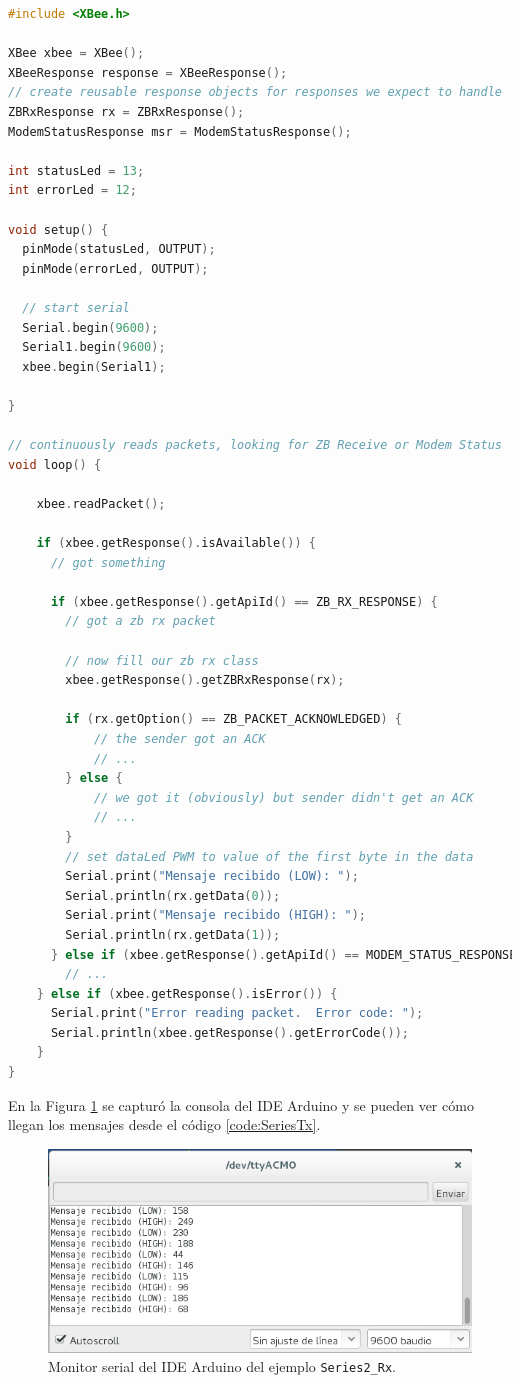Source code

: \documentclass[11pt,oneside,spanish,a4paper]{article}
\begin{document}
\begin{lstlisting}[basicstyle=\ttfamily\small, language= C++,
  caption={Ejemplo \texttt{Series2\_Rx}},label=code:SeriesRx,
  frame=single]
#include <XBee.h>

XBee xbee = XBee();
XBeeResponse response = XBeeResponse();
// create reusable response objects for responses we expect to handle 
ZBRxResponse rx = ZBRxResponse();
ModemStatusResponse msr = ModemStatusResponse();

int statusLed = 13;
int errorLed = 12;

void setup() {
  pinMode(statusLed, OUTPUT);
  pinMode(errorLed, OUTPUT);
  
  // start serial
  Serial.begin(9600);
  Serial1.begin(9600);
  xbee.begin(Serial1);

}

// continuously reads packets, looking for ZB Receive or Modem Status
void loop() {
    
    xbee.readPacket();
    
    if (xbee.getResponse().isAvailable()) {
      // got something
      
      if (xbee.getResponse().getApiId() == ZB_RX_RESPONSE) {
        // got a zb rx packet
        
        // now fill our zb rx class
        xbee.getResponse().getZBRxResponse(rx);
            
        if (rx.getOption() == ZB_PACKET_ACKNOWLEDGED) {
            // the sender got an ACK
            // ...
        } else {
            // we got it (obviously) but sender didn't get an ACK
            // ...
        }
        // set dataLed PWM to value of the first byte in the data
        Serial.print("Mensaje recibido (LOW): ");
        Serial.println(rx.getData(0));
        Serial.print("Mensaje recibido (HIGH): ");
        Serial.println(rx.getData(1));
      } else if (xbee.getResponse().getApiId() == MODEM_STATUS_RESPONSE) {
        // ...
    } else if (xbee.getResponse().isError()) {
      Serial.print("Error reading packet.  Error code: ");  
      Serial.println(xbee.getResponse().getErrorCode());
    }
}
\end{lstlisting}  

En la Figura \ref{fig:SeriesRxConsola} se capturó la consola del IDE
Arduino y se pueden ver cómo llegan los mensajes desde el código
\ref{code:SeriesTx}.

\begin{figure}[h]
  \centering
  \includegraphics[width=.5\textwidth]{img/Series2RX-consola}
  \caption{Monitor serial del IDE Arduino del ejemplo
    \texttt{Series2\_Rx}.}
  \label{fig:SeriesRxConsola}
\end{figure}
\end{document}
...
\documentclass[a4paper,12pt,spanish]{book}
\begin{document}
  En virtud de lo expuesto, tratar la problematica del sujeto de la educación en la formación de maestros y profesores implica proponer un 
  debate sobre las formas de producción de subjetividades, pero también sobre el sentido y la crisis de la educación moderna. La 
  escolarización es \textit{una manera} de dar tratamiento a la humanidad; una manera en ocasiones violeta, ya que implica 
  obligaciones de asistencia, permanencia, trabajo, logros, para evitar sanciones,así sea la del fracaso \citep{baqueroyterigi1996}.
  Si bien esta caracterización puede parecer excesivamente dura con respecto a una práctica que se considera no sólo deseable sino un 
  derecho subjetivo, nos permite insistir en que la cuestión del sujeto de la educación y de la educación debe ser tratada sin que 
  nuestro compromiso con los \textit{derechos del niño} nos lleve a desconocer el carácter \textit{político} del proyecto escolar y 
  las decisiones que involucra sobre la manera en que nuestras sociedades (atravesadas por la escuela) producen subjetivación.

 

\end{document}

■ **EXERCISE GOAL**
Could you retype exactly the lines above, starting at the line that contains "zb rx class" and ending at the line that contains "in the data", and nothing more?

■ **WRITTEN RESPONSE**
        // now fill our zb rx class
        xbee.getResponse().getZBRxResponse(rx);
            
        if (rx.getOption() == ZB_PACKET_ACKNOWLEDGED) {
            // the sender got an ACK
            // ...
        } else {
            // we got it (obviously) but sender didn't get an ACK
            // ...
        }
        // set dataLed PWM to value of the first byte in the data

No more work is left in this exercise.